BEGIN LISTED ENTRIES

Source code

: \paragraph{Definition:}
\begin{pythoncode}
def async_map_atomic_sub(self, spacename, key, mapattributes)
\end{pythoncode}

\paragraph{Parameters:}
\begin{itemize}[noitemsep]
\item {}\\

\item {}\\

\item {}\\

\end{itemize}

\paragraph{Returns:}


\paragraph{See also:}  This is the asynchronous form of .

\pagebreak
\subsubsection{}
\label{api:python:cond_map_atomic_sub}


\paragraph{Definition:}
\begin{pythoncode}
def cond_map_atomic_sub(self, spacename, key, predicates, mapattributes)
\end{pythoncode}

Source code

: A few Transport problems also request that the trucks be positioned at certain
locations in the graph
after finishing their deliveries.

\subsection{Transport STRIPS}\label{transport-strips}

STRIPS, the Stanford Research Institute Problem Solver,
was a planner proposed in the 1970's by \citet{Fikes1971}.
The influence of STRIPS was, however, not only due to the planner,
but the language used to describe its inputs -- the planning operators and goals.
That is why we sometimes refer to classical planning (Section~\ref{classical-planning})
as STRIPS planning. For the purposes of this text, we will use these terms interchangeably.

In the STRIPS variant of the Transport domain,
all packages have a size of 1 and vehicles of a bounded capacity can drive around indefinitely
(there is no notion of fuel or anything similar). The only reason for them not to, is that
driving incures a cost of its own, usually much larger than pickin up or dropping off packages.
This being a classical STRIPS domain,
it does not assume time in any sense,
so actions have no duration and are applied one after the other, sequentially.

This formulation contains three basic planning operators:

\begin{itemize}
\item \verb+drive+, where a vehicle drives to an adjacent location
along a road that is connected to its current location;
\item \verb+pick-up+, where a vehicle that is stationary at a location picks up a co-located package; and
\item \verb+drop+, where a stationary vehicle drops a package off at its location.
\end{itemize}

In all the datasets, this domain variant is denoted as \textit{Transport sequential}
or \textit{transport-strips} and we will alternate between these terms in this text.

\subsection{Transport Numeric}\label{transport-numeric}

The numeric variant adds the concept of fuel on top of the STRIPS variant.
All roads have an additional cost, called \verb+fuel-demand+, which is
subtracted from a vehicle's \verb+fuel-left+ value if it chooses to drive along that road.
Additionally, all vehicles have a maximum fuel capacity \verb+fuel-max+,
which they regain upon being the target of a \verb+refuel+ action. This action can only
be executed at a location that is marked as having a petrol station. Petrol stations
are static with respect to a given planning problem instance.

END LISTED ENTRIES

EXERCISE DESCRIPTION => If a line contains the word "terms", count it; give the total for the entries above and nothing else.

RESULT OF THIS EXERCISE => 2